■ TASK TO CARRY OUT ■
Copy every line from the records below that carries the word "страницы".

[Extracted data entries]
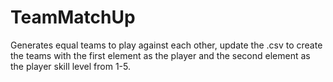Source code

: # TeamMatchUp
Generates equal teams to play against each other, update the .csv to create the teams with the first element as the player and the second element as the player skill level from 1-5.
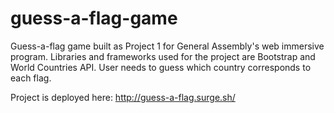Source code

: # guess-a-flag-game
Guess-a-flag game built as Project 1 for General Assembly's web immersive program. Libraries and frameworks used for the project are Bootstrap and World Countries API.
User needs to guess which country corresponds to each flag.

Project is deployed here: http://guess-a-flag.surge.sh/
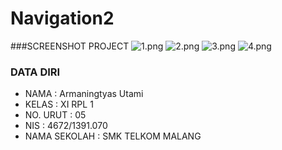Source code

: # Navigation2
###SCREENSHOT PROJECT
![1.png](https://s8.postimg.org/n6umpwqr9/image.png)
![2.png](https://s13.postimg.org/putyrpkwn/image.png)
![3.png](https://s30.postimg.org/dn8v4yipt/image.png)
![4.png](https://s24.postimg.org/79lvy3q1x/image.png)
<br>

### DATA DIRI
- NAMA      : Armaningtyas Utami
- KELAS     : XI RPL 1
- NO. URUT  : 05
- NIS       : 4672/1391.070
- NAMA SEKOLAH  : SMK TELKOM MALANG
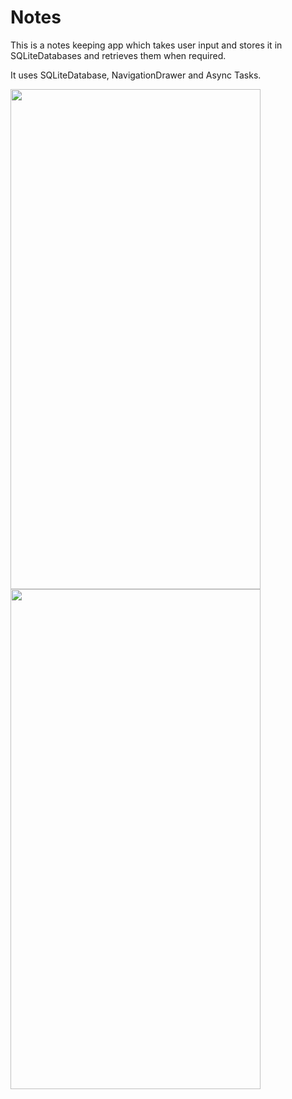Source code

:# Notes 
This is a notes keeping app which takes user input and stores it in SQLiteDatabases and retrieves them when required.

It uses SQLiteDatabase, NavigationDrawer and Async Tasks.


<img src="https://user-images.githubusercontent.com/51470568/77857328-69533b80-721a-11ea-9cc3-33b102fd8c22.jpeg" width="400" height="800">              <img src="https://user-images.githubusercontent.com/51470568/77857386-added700-721a-11ea-89a7-612158946de6.jpeg" width="400" height="800">


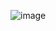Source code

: ![image](https://user-images.githubusercontent.com/77496081/145518191-8f6bd34d-5878-4e2b-9153-742210834308.png)
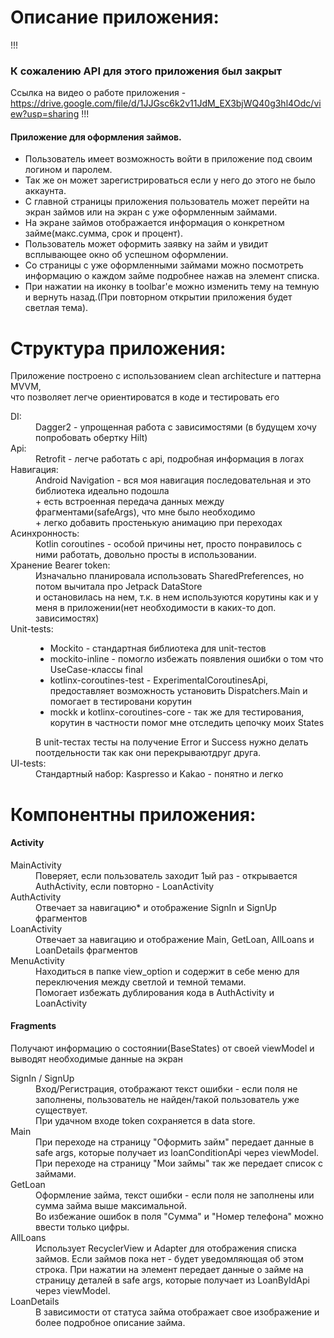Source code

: <h1>Описание приложения:</h1>

!!!<h3>К сожалению API для этого приложения был закрыт</h3>
Ссылка на видео о работе приложения - https://drive.google.com/file/d/1JJGsc6k2v11JdM_EX3bjWQ40g3hl4Odc/view?usp=sharing
!!!

<h4>Приложение для оформления займов.</h4>
<ul>
    <li>Пользователь имеет возможность войти в приложение под своим логином и паролем. </li>
    <li>Так же он может зарегистрироваться если у него до этого не было аккаунта. </li>
    <li>С главной страницы приложения пользователь может перейти на экран займов или на экран с уже оформленным займами. </li>
    <li>На экране займов отображается информация о конкретном займе(макс.сумма, срок и процент). </li>
    <li>Пользователь может оформить заявку на займ и увидит всплывающее окно об успешном оформлении. </li>
    <li>Со страницы с уже  оформленными займами можно посмотреть информацию о каждом займе подробнее нажав на элемент списка. </li>
    <li>При нажатии на иконку в toolbar'е можно изменить тему на темную и вернуть назад.(При повторном открытии приложения будет светлая тема).</li>
</ul>


<h1>Структура приложения:</h1>

<p>Приложение построено с использованием clean architecture  и паттерна MVVM,<br> 
что позволяет легче ориентироватся в коде и тестировать его</p>

<dl>
    <dt>DI:</dt>
    <dd>Dagger2 - упрощенная работа с зависимостями (в будущем хочу попробовать обертку Hilt)</dd>
    <dt>Api:</dt>
    <dd>Retrofit - легче работать с api, подробная информация в логах</dd>
    <dt>Навигация:</dt>
    <dd>Android Navigation - вся моя навигация последовательная и это библиотека идеально подошла <br>
    + есть встроенная передача данных между фрагментами(safeArgs), что мне было необходимо <br>
    + легко добавить простенькую анимацию при переходах</dd>
    <dt>Асинхронность:</dt>
    <dd>Kotlin coroutines - особой причины нет, просто понравилось с ними работать, довольно просты в использовании.</dd>
    <dt>Хранение Bearer token:</dt>
    <dd>
        Изначально планировала использовать SharedPreferences, но потом вычитала про Jetpack DataStore <br>
        и остановилась на нем, т.к. в нем используются корутины как и у меня в приложении(нет необходимости в каких-то доп. зависимостях)
    </dd>
    <dt>Unit-tests:</dt>
    <dd>
        <ul>
            <li>Mockito - стандартная библиотека для unit-тестов</li>
            <li>mockito-inline - помогло избежать появления ошибки о том что UseCase-классы final</li>
            <li>kotlinx-coroutines-test - ExperimentalCoroutinesApi, предоставляет возможность установить Dispatchers.Main и помогает в тестировани корутин</li>
            <li>mockk и kotlinx-coroutines-core - так же для тестирования, корутин в частности помог мне отследить цепочку моих States</li>
        </ul>
        В unit-тестах тесты на получение Error и Success нужно делать поотдельности так как они перекрываютдруг друга.
    </dd>
    <dt>UI-tests:</dt>
    <dd>Стандартный набор: Kaspresso и Kakao - понятно и легко</dd>
</dl>


<h1>Компонентны приложения:</h1>

<h4>Activity</h4>
<dl>
    <dt>MainActivity</dt>
    <dd>Поверяет, если пользователь заходит 1ый раз - открывается AuthActivity, если повторно - LoanActivity</dd>
    <dt>AuthActivity</dt>
    <dd>Отвечает за навигацию* и отображение SignIn и SignUp фрагментов</dd>
    <dt>LoanActivity</dt>
    <dd>Отвечает за навигацию и отображение Main, GetLoan, AllLoans и LoanDetails фрагментов</dd>
    <dt>MenuActivity</dt>
    <dd>
        Находиться в папке view_option и содержит в себе меню для переключения между светлой и темной темами.<br>
        Помогает избежать дублирования кода в AuthActivity и LoanActivity
    </dd>
</dl>

<h4>Fragments</h4>
<p>Получают информацию о состоянии(BaseStates) от своей viewModel и выводят необходимые данные на экран</p>
<dl>
    <dt>SignIn / SignUp</dt>
    <dd>
        Вход/Регистрация, отображают текст ошибки - если поля не заполнены, пользователь не найден/такой пользователь уже существует.<br>
        При удачном входе token сохраняется в data store.
    </dd>
    <dt>Main</dt>
    <dd>
        При переходе на страницу  "Оформить займ" передает данные в safe args, которые получает из loanConditionApi через viewModel.
        При переходе на страницу  "Мои займы" так же передает список с займами.
    </dd>
    <dt>GetLoan</dt>
    <dd>
        Оформление займа, текст ошибки - если поля не заполнены или сумма займа выше максимальной. <br>
        Во избежание ошибок в поля "Сумма" и "Номер телефона" можно ввести только цифры.
    </dd>
    <dt>AllLoans</dt>
    <dd>
        Использует RecyclerView и Adapter для отображения списка займов. Если займов пока нет - будет уведомляющая об этом строка.
        При нажатии на элемент передает данные о займе на страницу деталей в safe args, которые получает из LoanByIdApi через viewModel.
    </dd>
    <dt>LoanDetails</dt>
    <dd>
        В зависимости от статуса займа отображает свое изображение и более подробное описание займа.
    </dd>
</dl>



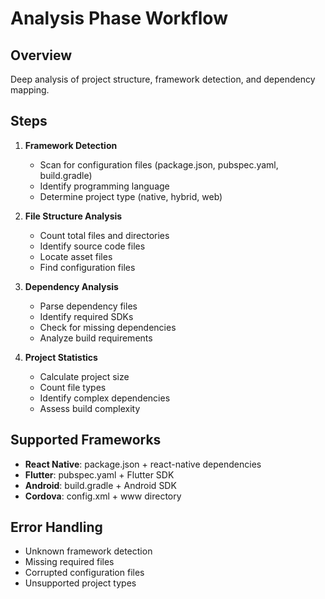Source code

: # Analysis Phase Workflow

## Overview
Deep analysis of project structure, framework detection, and dependency mapping.

## Steps
1. **Framework Detection**
   - Scan for configuration files (package.json, pubspec.yaml, build.gradle)
   - Identify programming language
   - Determine project type (native, hybrid, web)

2. **File Structure Analysis**
   - Count total files and directories
   - Identify source code files
   - Locate asset files
   - Find configuration files

3. **Dependency Analysis**
   - Parse dependency files
   - Identify required SDKs
   - Check for missing dependencies
   - Analyze build requirements

4. **Project Statistics**
   - Calculate project size
   - Count file types
   - Identify complex dependencies
   - Assess build complexity

## Supported Frameworks
- **React Native**: package.json + react-native dependencies
- **Flutter**: pubspec.yaml + Flutter SDK
- **Android**: build.gradle + Android SDK
- **Cordova**: config.xml + www directory

## Error Handling
- Unknown framework detection
- Missing required files
- Corrupted configuration files
- Unsupported project types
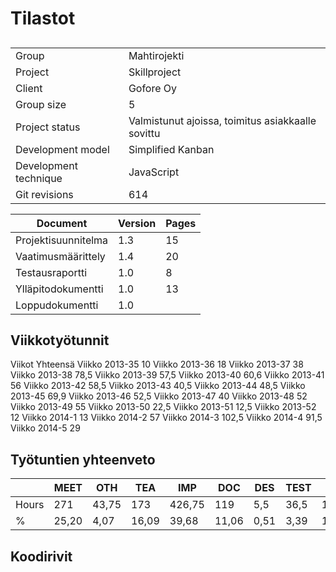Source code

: # Tilastot

##
|             |              |
| ----------- | ------------ |
| Group | Mahtirojekti |
| Project | Skillproject |
| Client | Gofore Oy |
| Group size | 5 |
| Project status | Valmistunut ajoissa, toimitus asiakkaalle sovittu |
| Development model | Simplified Kanban |
| Development technique | JavaScript |
| Git revisions | 614 |

| Document | Version | Pages |
| ---------- | ------ | --------- |
| Projektisuunnitelma | 1.3 | 15 |
| Vaatimusmäärittely | 1.4 | 20 |
| Testausraportti | 1.0 | 8 |
| Ylläpitodokumentti | 1.0 | 13 |
| Loppudokumentti | 1.0 | |

## Viikkotyötunnit
Viikot	Yhteensä
Viikko 2013-35	10
Viikko 2013-36	18
Viikko 2013-37	38
Viikko 2013-38	78,5
Viikko 2013-39	57,5
Viikko 2013-40	60,6
Viikko 2013-41	56
Viikko 2013-42	58,5
Viikko 2013-43	40,5
Viikko 2013-44	48,5
Viikko 2013-45	69,9
Viikko 2013-46	52,5
Viikko 2013-47	40
Viikko 2013-48	52
Viikko 2013-49	55
Viikko 2013-50	22,5
Viikko 2013-51	12,5
Viikko 2013-52	12
Viikko 2014-1	13
Viikko 2014-2	57
Viikko 2014-3	102,5
Viikko 2014-4	91,5
Viikko 2014-5	29



## Työtuntien yhteenveto
|       | MEET | OTH | TEA | IMP | DOC | DES | TEST | ALL |
| ----- | ---- | --- | --- | --- | --- | --- | ---- | --- |
| Hours | 271 | 43,75 | 173 | 426,75 | 119 | 5,5 | 36,5 | 1075,5 |
| %     | 25,20 | 4,07 | 16,09 | 39,68 | 11,06 | 0,51 | 3,39 | 100,00 |


## Koodirivit

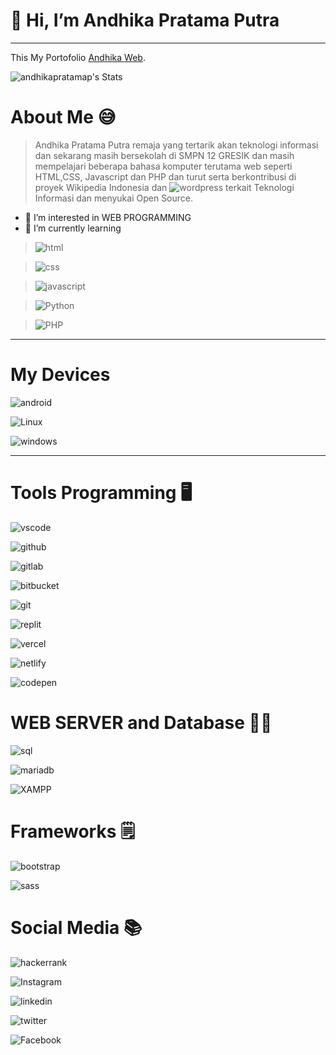 # 👋 Hi, I’m Andhika Pratama Putra 

<hr>




This My Portofolio [Andhika Web](https://andhikaweb.github.io).

![andhikapratamap's Stats](https://github-readme-stats.vercel.app/api?username=andhikapratamap&theme=monokai&show_icons=true&hide_border=true&count_private=true)

# About Me 😅
>Andhika Pratama Putra remaja yang tertarik akan teknologi informasi dan sekarang masih bersekolah di SMPN 12 GRESIK dan masih mempelajari beberapa bahasa komputer terutama web seperti HTML,CSS, Javascript dan PHP dan turut serta berkontribusi di proyek Wikipedia Indonesia dan ![wordpress](https://img.shields.io/badge/Wordpress-21759B?style=for-the-badge&logo=wordpress&logoColor=white) terkait Teknologi Informasi dan menyukai Open Source.

- 👀 I’m interested in WEB PROGRAMMING 
- 🌱 I’m currently learning 

> ![html](https://img.shields.io/badge/HTML5-E34F26?style=for-the-badge&logo=html5&logoColor=white)

> ![css](https://img.shields.io/badge/CSS3-1572B6?style=for-the-badge&logo=css3&logoColor=white)     

> ![javascript](https://img.shields.io/badge/JavaScript-323330?style=for-the-badge&logo=javascript&logoColor=F7DF1E)

> ![Python](https://img.shields.io/badge/Python-FFD43B?style=for-the-badge&logo=python&logoColor=blue)

> ![PHP](https://img.shields.io/badge/PHP-777BB4?style=for-the-badge&logo=php&logoColor=white)

> 

<hr>

# My Devices

![android](https://img.shields.io/badge/Android-3DDC84?style=for-the-badge&logo=android&logoColor=white) 

![Linux](https://img.shields.io/badge/Linux-FCC624?style=for-the-badge&logo=linux&logoColor=black)

![windows](https://img.shields.io/badge/Windows-0078D6?style=for-the-badge&logo=windows&logoColor=white)

<hr>


# Tools Programming 🖥️

![vscode](https://img.shields.io/badge/Visual_Studio_Code-0078D4?style=for-the-badge&logo=visual%20studio%20code&logoColor=white)

![github](https://img.shields.io/badge/GitHub-100000?style=for-the-badge&logo=github&logoColor=white)

![gitlab](https://img.shields.io/badge/GitLab-330F63?style=for-the-badge&logo=gitlab&logoColor=white)

![bitbucket](https://img.shields.io/badge/Bitbucket-0747a6?style=for-the-badge&logo=bitbucket&logoColor=white)

![git](https://img.shields.io/badge/GIT-E44C30?style=for-the-badge&logo=git&logoColor=white)

![replit](https://img.shields.io/badge/replit-667881?style=for-the-badge&logo=replit&logoColor=white)

![vercel](https://img.shields.io/badge/Vercel-000000?style=for-the-badge&logo=vercel&logoColor=white)

![netlify](https://img.shields.io/badge/Netlify-00C7B7?style=for-the-badge&logo=netlify&logoColor=white)

![codepen](https://img.shields.io/badge/Codepen-000000?style=for-the-badge&logo=codepen&logoColor=white)

# WEB SERVER and Database 👨‍💻

![sql](https://img.shields.io/badge/MySQL-005C84?style=for-the-badge&logo=mysql&logoColor=white)

![mariadb](https://img.shields.io/badge/MariaDB-003545?style=for-the-badge&logo=mariadb&logoColor=white)

![XAMPP](https://img.shields.io/badge/Xampp-F37623?style=for-the-badge&logo=xampp&logoColor=white)

# Frameworks 🗒️

![bootstrap](https://img.shields.io/badge/Bootstrap-563D7C?style=for-the-badge&logo=bootstrap&logoColor=white)

![sass](https://img.shields.io/badge/Sass-CC6699?style=for-the-badge&logo=sass&logoColor=white)


# Social Media 📚

![hackerrank](https://img.shields.io/badge/-Hackerrank-2EC866?style=for-the-badge&logo=HackerRank&logoColor=white)

![Instagram](https://img.shields.io/badge/Instagram-E4405F?style=for-the-badge&logo=instagram&logoColor=white)

![linkedin](https://img.shields.io/badge/LinkedIn-0077B5?style=for-the-badge&logo=linkedin&logoColor=white)

![twitter](https://img.shields.io/badge/Twitter-1DA1F2?style=for-the-badge&logo=twitter&logoColor=white)

![Facebook](https://img.shields.io/badge/Facebook-1877F2?style=for-the-badge&logo=facebook&logoColor=white)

■ RESPONSE TO THE TASK ■
    <li>С главной страницы приложения пользователь может перейти на экран займов или на экран с уже оформленным займами. </li>
    <li>Со страницы с уже  оформленными займами можно посмотреть информацию о каждом займе подробнее нажав на элемент списка. </li>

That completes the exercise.